Former President Donald Trump’s efforts to overturn the results of 2020 are unprecedented in U.S. history, special counsel Jack Smith says in a new court filing that opposes the ex-president’s attempt to dismiss the federal conspiracy case against him.
Mr. Smith made the claim in pushing back on Mr. Trump’s assertion that others who questioned, challenged or protested election results were never prosecuted.
“The defendant stands alone in American history for his alleged crimes,” Mr. Smith and his team wrote in a filing late Monday. “No other president has engaged in conspiracy and obstruction to overturn valid election results and illegitimately retain power.”
Mr. Trump has pleaded not guilty to a federal indictment that charges him with conspiring to defraud the U.S. and its citizens by organizing sham electors following his loss to President Biden and pushing then-Vice President Mike Pence to reject electoral votes.
Mr. Trump’s attorneys have moved to dismiss the indictment ahead of the trial, which is scheduled for March. They say the indictment violates Mr.

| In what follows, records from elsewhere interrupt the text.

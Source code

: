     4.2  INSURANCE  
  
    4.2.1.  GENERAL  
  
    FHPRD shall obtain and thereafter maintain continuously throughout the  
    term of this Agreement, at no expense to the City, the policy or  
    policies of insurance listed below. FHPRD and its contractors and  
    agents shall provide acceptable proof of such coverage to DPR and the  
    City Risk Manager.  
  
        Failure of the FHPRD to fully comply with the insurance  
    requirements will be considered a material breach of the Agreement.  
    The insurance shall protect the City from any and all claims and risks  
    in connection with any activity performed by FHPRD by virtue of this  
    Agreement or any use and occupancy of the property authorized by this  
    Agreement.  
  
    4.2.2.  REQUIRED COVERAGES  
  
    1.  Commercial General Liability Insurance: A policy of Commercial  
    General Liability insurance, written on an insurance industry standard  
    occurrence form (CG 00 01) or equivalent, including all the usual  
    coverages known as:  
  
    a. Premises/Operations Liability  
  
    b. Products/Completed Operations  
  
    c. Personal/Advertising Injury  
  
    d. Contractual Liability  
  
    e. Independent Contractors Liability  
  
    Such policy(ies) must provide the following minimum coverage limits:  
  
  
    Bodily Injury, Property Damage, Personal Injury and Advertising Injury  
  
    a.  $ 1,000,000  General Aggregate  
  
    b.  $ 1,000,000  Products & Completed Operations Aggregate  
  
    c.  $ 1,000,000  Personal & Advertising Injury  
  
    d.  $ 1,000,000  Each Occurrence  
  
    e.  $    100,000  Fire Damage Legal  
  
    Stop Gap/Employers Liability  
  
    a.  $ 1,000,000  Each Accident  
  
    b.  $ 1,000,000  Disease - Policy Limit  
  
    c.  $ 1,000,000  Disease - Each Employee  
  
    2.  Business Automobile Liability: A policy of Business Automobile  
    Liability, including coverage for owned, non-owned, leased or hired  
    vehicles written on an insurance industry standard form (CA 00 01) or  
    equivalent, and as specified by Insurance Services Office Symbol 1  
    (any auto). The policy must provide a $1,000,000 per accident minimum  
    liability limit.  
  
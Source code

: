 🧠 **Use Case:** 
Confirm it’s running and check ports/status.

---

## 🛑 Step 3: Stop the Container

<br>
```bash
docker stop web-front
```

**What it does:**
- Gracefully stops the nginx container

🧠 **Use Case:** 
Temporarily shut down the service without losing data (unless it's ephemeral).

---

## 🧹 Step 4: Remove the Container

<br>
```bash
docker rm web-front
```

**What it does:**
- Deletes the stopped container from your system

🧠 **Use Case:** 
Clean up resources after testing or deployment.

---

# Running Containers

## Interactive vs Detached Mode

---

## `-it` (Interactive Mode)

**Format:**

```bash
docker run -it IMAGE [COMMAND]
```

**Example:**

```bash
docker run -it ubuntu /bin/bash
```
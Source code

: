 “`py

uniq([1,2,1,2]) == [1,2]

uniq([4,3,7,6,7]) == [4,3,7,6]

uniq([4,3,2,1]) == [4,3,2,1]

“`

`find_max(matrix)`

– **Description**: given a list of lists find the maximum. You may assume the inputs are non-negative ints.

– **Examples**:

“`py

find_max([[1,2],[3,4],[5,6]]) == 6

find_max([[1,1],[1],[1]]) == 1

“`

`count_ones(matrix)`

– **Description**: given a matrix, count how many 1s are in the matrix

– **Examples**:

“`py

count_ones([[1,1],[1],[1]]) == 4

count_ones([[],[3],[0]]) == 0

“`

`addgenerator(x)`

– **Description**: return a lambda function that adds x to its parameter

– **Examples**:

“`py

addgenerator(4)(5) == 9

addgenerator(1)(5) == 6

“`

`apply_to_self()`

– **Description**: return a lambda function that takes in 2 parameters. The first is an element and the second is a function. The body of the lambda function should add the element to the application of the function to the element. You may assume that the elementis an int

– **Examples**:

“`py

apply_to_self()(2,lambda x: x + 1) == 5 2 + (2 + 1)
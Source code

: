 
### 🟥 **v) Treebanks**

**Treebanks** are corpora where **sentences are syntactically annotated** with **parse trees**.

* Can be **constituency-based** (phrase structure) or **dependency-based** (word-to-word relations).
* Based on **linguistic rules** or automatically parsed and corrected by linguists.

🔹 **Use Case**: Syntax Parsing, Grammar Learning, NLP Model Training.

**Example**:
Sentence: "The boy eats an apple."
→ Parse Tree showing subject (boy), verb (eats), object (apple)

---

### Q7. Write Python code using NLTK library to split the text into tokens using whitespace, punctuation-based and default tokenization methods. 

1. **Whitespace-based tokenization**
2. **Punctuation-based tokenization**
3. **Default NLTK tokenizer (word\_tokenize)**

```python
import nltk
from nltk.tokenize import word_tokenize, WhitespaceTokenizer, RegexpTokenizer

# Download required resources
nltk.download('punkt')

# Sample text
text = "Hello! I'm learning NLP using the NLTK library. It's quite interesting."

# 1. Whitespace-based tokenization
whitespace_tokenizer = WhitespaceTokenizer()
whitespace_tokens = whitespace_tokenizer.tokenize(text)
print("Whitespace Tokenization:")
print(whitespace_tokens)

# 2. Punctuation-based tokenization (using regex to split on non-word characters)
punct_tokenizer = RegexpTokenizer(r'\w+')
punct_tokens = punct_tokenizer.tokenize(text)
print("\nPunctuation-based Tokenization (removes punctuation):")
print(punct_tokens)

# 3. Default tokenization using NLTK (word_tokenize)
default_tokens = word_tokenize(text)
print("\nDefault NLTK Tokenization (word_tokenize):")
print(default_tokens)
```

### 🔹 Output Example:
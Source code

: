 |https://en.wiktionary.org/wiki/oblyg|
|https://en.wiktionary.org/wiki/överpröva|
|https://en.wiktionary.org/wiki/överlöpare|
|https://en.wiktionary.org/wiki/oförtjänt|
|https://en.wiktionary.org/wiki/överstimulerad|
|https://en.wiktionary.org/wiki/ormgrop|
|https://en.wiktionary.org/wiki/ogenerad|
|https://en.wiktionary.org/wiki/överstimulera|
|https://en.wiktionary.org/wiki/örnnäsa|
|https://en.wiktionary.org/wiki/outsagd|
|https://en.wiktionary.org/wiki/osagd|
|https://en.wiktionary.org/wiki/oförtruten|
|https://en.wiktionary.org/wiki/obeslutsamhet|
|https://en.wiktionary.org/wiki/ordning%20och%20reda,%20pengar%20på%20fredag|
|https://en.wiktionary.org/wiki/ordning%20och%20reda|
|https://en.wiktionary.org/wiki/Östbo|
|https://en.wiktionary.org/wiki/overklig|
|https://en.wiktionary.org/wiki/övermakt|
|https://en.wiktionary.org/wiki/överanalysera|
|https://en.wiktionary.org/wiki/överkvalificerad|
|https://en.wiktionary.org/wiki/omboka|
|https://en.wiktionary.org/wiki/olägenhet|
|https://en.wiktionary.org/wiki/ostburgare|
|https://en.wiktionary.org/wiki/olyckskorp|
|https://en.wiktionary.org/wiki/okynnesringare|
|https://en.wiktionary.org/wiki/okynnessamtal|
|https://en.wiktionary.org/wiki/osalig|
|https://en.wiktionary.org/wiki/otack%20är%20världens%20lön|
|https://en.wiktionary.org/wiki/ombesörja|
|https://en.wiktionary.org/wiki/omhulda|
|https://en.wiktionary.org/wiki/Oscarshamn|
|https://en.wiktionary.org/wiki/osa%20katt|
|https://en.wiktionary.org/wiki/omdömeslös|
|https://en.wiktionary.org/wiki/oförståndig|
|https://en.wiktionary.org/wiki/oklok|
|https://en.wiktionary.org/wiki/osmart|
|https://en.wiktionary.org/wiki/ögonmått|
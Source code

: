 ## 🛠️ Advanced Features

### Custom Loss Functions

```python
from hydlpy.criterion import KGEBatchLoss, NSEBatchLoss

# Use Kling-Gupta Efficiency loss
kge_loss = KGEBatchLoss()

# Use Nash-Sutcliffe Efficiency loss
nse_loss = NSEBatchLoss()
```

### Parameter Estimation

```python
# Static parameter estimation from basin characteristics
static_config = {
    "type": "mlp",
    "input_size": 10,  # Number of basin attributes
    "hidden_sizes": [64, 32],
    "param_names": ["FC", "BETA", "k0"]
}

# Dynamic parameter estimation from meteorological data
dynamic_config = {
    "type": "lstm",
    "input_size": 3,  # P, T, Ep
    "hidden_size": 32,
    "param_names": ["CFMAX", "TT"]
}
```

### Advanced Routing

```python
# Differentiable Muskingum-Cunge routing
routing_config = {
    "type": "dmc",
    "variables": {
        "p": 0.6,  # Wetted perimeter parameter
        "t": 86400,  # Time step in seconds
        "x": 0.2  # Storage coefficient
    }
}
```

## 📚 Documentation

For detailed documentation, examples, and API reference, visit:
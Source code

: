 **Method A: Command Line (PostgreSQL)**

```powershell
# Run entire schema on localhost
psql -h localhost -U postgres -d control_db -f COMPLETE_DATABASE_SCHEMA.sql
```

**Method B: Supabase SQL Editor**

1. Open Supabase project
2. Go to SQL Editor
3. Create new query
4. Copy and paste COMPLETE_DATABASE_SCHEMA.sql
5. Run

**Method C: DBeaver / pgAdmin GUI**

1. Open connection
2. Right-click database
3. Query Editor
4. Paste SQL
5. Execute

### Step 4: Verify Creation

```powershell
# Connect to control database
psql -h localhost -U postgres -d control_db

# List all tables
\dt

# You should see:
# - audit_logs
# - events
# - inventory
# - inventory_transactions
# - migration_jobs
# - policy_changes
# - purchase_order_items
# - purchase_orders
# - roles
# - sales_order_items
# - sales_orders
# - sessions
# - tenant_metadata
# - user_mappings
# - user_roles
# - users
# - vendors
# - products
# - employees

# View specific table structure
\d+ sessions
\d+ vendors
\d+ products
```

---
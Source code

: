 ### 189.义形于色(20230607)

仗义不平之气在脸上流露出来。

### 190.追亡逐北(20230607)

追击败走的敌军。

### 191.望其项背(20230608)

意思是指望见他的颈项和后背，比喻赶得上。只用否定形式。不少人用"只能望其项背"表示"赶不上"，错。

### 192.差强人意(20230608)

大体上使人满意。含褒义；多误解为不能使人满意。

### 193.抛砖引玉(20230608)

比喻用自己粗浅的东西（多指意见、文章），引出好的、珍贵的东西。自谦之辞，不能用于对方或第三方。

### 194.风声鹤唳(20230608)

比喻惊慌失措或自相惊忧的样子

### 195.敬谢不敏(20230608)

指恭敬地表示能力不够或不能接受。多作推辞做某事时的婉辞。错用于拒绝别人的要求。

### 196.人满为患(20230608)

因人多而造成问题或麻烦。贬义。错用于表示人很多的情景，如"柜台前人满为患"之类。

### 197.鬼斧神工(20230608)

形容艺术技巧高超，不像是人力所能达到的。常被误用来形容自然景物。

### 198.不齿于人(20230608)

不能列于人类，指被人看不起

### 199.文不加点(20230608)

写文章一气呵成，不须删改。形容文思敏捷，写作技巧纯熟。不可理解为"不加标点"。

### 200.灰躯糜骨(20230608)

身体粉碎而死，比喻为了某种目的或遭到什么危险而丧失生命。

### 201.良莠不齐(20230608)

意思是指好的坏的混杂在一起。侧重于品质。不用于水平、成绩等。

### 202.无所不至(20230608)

Trump’s constitutional rights, including First Amendment protections, and amounts to selective and vindictive prosecution of a political opponent.
Mr. Smith, in his response, said even if Mr. Trump could offer evidence of his personal belief the election was rigged or stolen, “it would not license him to deploy fraud and deceit to remedy what he perceived to be a wrong, and it would not provide a defense to the charge.”
As a whole, Mr. Smith is trying to separate Mr. Trump from previous candidates who challenged election results or described Mr. Trump’s own presidency as illegitimate, alleging Mr. Trump took pernicious and illegal steps following his 2020 loss.
“The defendant attempts to rewrite the indictment, claiming that it charges him with wholly innocuous, perhaps even admirable conduct — sharing his opinions about election fraud and seeking election integrity — when in fact it clearly describes the defendant’s fraudulent use of knowingly false statements as weapons in furtherance of his criminal plans,” Mr. Smith wrote.
Mr. Smith also pushed back on defense claims that Mr. Trump cannot be prosecuted after his impeachment acquittal by the Senate, writing that “the defendant offers no plausible argument that he was acquitted in the Senate of the same offenses charged in the indictment.”
Attorneys are arguing back and forth in pre-trial motions while Mr. Trump is steeped in a civil trial in New York that accuses his namesake business of fraudulent practices. The ex-president testified he did nothing wrong, and that banks were happy to work with him based on his valuable properties and ability to pay back loans.
He says the lawsuit and criminal cases related to the 2020 election and classified documents found at his Mar-a-Lago estate are part of a coordinated effort by Democrats to thwart his 2024 presidential campaign. He is the front-runner in the GOP primary by a wide margin.
In a separate filing Monday, Mr. Smith opposed the Trump team’s effort to strike language in the indictment that refers to the Jan. 6, 2021, attack on the Capitol.
“The defendant’s decision to repeatedly stand behind Jan. 6 rioters and their cause is relevant to the jury’s determination of whether he intended the actions at the Capitol that day,” Mr. Smith’s team wrote.